Курт грохнул пустую чашку на стол и посмотрел мне в глаза:
– Давай-ка прекратим играть в прятки. Ты знаешь, что я обнаружил Бориса у вас в подвале. Я знаю, что именно из-за этого ты отрезал ухо одному из Хольгерсонов, а двоих бросил под мой грузовик. Только поэтому я теперь сижу в дерьме.
Нет. Ты теперь сидишь в дерьме, потому что нервировал моего внутреннего ребенка, когда начал свои игры с Борисом.
Но для начала я поддержал версию Курта:
– Ну хорошо, давай поговорим откровенно. Чего ты сейчас от меня хочешь?
– Я не знаю, почему ты держишь Бориса в плену. И мне без разницы до тех пор, пока ты его уничтожаешь. Но если Хольгерсоны захотят моей головы, я лучше пожертвую твоей. Вчера я уже пытался это до тебя донести. Сейчас есть два варианта. Либо ты ясно и недвусмысленно рассказываешь Хольгерсонам, что это ты виновен в смерти их людей, либо я рассказываю полиции, что Борис живет в твоем подвале.
Я пил свой эспрессо маленькими глотками и делал вид, будто размышляю.
– Хм.

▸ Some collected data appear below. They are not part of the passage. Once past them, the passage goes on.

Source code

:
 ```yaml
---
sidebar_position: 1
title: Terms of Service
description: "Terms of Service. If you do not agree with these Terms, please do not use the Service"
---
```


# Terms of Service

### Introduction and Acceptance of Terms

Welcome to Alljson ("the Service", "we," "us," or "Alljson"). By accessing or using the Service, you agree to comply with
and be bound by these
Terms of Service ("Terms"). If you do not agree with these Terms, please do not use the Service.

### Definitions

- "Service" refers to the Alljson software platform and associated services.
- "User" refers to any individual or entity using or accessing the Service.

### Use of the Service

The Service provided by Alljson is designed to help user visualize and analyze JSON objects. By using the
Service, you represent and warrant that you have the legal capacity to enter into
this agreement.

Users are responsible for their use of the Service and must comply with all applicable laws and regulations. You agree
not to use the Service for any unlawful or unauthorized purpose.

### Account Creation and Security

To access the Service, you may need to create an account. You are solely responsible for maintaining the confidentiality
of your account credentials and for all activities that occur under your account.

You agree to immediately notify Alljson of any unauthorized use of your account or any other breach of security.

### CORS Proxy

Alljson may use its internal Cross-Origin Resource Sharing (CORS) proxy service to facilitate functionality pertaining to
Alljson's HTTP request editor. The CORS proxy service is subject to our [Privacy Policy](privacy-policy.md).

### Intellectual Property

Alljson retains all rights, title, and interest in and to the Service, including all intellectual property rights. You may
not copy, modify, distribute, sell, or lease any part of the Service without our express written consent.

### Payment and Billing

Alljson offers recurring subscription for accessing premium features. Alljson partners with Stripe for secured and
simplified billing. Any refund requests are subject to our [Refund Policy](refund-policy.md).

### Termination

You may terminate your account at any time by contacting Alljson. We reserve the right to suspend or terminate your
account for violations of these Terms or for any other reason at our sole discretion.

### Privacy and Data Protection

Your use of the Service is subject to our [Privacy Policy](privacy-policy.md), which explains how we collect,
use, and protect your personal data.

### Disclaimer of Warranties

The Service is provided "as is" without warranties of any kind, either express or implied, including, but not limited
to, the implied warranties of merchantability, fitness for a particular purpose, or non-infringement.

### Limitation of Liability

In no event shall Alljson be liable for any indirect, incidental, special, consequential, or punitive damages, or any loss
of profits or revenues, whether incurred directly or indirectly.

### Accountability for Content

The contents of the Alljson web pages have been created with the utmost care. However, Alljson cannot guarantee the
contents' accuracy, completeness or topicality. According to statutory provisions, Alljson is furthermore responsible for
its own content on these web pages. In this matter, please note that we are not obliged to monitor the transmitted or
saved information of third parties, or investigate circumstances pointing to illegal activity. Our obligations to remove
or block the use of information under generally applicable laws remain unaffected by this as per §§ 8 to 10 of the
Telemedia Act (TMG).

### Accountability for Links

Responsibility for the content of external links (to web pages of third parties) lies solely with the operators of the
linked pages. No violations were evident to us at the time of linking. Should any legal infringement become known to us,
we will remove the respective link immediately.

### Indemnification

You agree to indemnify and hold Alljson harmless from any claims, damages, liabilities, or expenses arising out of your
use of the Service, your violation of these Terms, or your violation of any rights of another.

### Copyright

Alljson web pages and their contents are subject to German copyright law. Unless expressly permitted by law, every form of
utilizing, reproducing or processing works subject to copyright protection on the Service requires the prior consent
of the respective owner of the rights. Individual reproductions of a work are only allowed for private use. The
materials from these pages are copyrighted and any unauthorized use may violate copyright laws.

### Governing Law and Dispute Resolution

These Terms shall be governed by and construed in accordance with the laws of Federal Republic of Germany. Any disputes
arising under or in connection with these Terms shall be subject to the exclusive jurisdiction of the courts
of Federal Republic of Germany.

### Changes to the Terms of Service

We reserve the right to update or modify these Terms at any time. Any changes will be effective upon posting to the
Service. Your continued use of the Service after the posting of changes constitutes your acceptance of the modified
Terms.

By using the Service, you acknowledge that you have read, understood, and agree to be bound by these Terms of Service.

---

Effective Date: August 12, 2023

Недостаток обоих сценариев в том, что после этого Борис останется в живых.
Курт напряженно слушал.
Я продолжил:
– Я понятия не имею, почему ты хочешь получить голову Бориса. Но похоже, тебе важно, чтобы кто-то другой убил Бориса, а не ты. По какой-то причине. – О том, что я знал об этих его причудах с «хитрым обходным путем», говорить было необязательно. Так что это я опустил. – Только, к сожалению, при том и другом твоем решении голова Бориса останется на своем месте. И по всей вероятности, Борис после этого будет свободным человеком. Если Хольгерсоны меня убьют, полиция, как положено, перевернет весь мой дом вверх тормашками и найдет его. А если ты расскажешь полиции, что Борис сидит в моем подвале, он тем более окажется на свободе максимум через час.
Кажется, только сейчас Курт призадумался:
– Проклятье.
Я вздохнул:
– Может быть, есть и третий вариант.
Курт насторожился:
– И какой же?
– Я позабочусь о том, чтобы Борис умер. Взамен ты заляжешь на дно и начнешь жизнь заново где-нибудь в другом месте. Никаких Хольгерсонов. Никакого подозрения в поджоге. Никакого Бориса с бьющимся сердцем.
Курт выглядел в равной мере удивленным и заинтересованным. Для новых идей такой бизнесмен-новатор, как он, конечно же, всегда был открыт.
– Я гарантирую тебе, что Борис умрет. Ты сам сможешь в этом убедиться. Когда это случится, я помогу тебе залечь на дно.
– Что для этого нужно сделать?
– Чтобы убить Бориса?
– Чтобы успешно залечь на дно.
– Насколько далеко ты готов зайти?
– Если Борис умрет и мне не надо будет бояться Хольгерсонов? Тогда я легко брошу все. Меня здесь ничего не держит.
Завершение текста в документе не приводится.